Maka hijrah tidak boleh hanya terpaku pada bagaimana kita hidup lebih agamis kemudian melalaikan misi sosial. Hijrah juga bukan sekadar berjilbab lebar-lebar, berjenggot lebat-lebat, mengubah foto profil sosmed menjadi blur atau sering share kutipan-kutipan tausyiah dari ustaz idolanya. Lebih dari itu, hakikat hijrah adalah meninggalkan berbagai larangan agama. Baik larangan yang bersifat lahiriah maupun yang bersifat batiniah.
Maka jangan hanya melihat hijrah dari satu sisi. Lihatlah secara utuh bahwa hijrah bukan berarti asosial, namun hijrah harus sampai pada tingkat kesalehan sosial. Hijrah yang menuju lebih Islami tidak boleh dipahami sebagai transformasi paham menjadi konservatif anti Pancasila dengan cara mengislamkan Indonesia dan menegakkan khilafah, yang lantas dianggap kurang Islami dan harus diganti dengan landasan Islam. Hijrah yang seperti itu adalah hijrah yang radikal.
Dinamika yang terjadi, banyak yang ingin berhijrah namun hijrahnya menuju lebih radikal, dengan memahami agama sebagai sebuah ideologi. Salah satu cirinya adalah dengan memahami agama secara tekstual. Merasa pemahaman agamanya paling benar lalu yang berbeda pandangan dengannya dianggap salah. Ketika individu sudah masuk pada fase ini, maka bisa disebut terkena Dunning-Kruger Effect.
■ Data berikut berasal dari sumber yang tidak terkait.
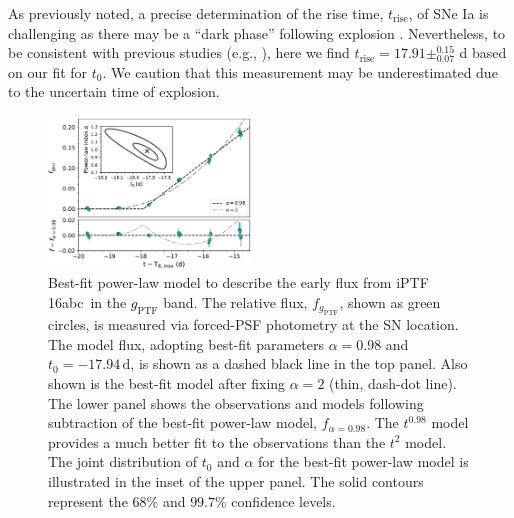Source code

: \documentclass[twocolumn]{aastex61}
\newcommand{\abc}{iPTF\,16abc}
\begin{document}
As previously noted, a precise determination of the rise time, $t_\mathrm{rise}$, of SNe Ia is challenging as there may be a ``dark phase'' following explosion \citep{2014ApJ...784...85P}. Nevertheless, to be consistent with previous studies (e.g., \citealt{2011MNRAS.416.2607G}), here we find $t_\mathrm{rise} = 17.91\pm _{0.07}^{0.15}$ d based on our fit for $t_0$. We caution that this measurement may be underestimated due to the uncertain time of explosion. 

\begin{figure}[!htb]
  \centering
  \includegraphics[width=0.48\textwidth]{early_lc.pdf}
  \caption{Best-fit power-law model to describe the early flux 
  from \abc\ in the $g_\mathrm{PTF}$ band. The relative flux, 
  $f_{g_\mathrm{PTF}}$, shown as green circles, is measured via 
  forced-PSF photometry at the SN location. The model flux, 
  adopting best-fit parameters $\alpha=0.98$ and 
  $t_0=-17.94\,\textrm{d}$, is shown as a dashed black line in the 
  top panel. Also shown is the best-fit model after fixing 
  $\alpha=2$ (thin, dash-dot line). 
  The lower panel shows the observations and models following 
  subtraction of the best-fit power-law model, $f_{\alpha = 0.98}$.
  The $t^{0.98}$ model provides a much better fit to the 
  observations than the $t^2$ model.  
  The joint distribution of $t_0$ and $\alpha$ for the best-fit 
  power-law model is illustrated in the inset of the upper panel. 
  The solid contours represent the $68\%$ and $99.7\%$ confidence 
  levels. 
  }
  \label{fig:early_lc_fit}
\end{figure}
\end{document}
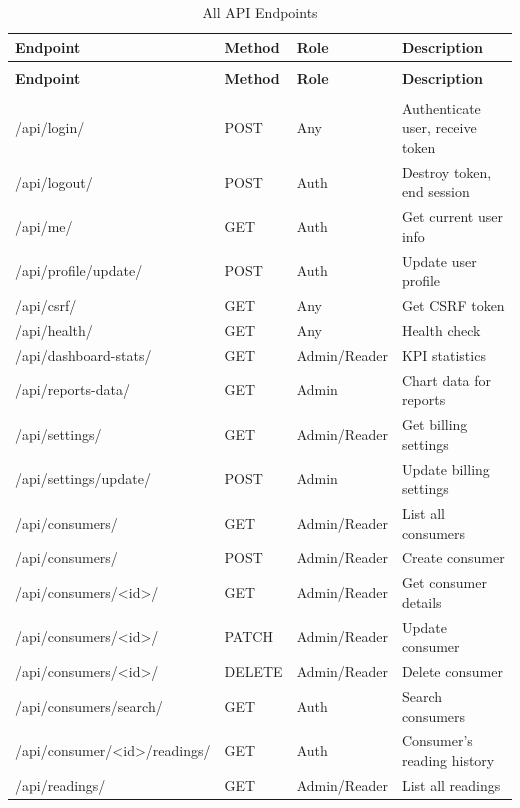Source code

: \documentclass[12pt, a4paper]{report}
\begin{document}
\begin{longtable}{>{\ttfamily}p{} p{} p{} p{}}
\caption{All API Endpoints} \\
\toprule
\textbf{Endpoint} & \textbf{Method} & \textbf{Role} & \textbf{Description} \\
\midrule
\endfirsthead
\multicolumn{4}{c}{\textit{Table continued\ldots}} \\
\toprule
\textbf{Endpoint} & \textbf{Method} & \textbf{Role} & \textbf{Description} \\
\midrule
\endhead
\midrule \multicolumn{4}{r}{\textit{Continued on next page}} \\
\endfoot
\bottomrule
\endlastfoot

/api/login/ & POST & Any & Authenticate user, receive token \\
/api/logout/ & POST & Auth & Destroy token, end session \\
/api/me/ & GET & Auth & Get current user info \\
/api/profile/update/ & POST & Auth & Update user profile \\
/api/csrf/ & GET & Any & Get CSRF token \\
/api/health/ & GET & Any & Health check \\
\midrule
/api/dashboard-stats/ & GET & Admin/Reader & KPI statistics \\
/api/reports-data/ & GET & Admin & Chart data for reports \\
/api/settings/ & GET & Admin/Reader & Get billing settings \\
/api/settings/update/ & POST & Admin & Update billing settings \\
\midrule
/api/consumers/ & GET & Admin/Reader & List all consumers \\
/api/consumers/ & POST & Admin/Reader & Create consumer \\
/api/consumers/<id>/ & GET & Admin/Reader & Get consumer details \\
/api/consumers/<id>/ & PATCH & Admin/Reader & Update consumer \\
/api/consumers/<id>/ & DELETE & Admin/Reader & Delete consumer \\
/api/consumers/search/ & GET & Auth & Search consumers \\
/api/consumer/<id>/readings/ & GET & Auth & Consumer's reading history \\
\midrule
/api/readings/ & GET & Admin/Reader & List all readings \\

\end{longtable}
\end{document}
Apa itu Dunning-Kruger Effect?
Ada sebuah fenomena dalam psikologi yang disebut "Dunning-Kruger Effect", kebanyakan dari yang mengalami sindrom ini adalah mereka-mereka yang sebenarnya tidak kompeten. Dunning-Kruger Effect ini adalah teori yang dikembangkan pada tahun 1999 oleh Dr. David Dunning dan Dr. Justin Kruger, dua profesor psikologi dari Cornell University. Secara garis besar, Dunning-Kruger Effect didefinisikan sebagai bias kognitif di mana seorang individu yang tidak terampil menderita superioritas ilusi, mereka keliru akan tingkat kemampuan mereka dan merasa kemampuan mereka jauh lebih tinggi dari yang sebenarnya. Bias ini dikaitkan dengan ketidakmampuan metakognitif untuk mengenali mereka sendiri.
Penyebab dari Dunning-Kruger Effect yang paling besar adalah ego. Tidak ada satu orangpun yang berpikir dirinya adalah orang yang tidak mempunyai kemampuan sehingga mereka akan meningkatkan penilaian mengenai dirinya. Penilaian seseorang memiliki pengabaian (ignorance) sehingga lebih mudah mengakui diri kompeten daripada mengetahui dan menilai kelemahan diri, sehingga hal inilah yang menciptakan ilusi. Cara yang dapat kita lakukan untuk menghadapi Efek Dunning-Kruger ini adalah berpikir kritis terhadap apa yang menjadi kemampuan diri kita sendiri, logis dalam berpikir dan selalu berada dalam kerendahan hati.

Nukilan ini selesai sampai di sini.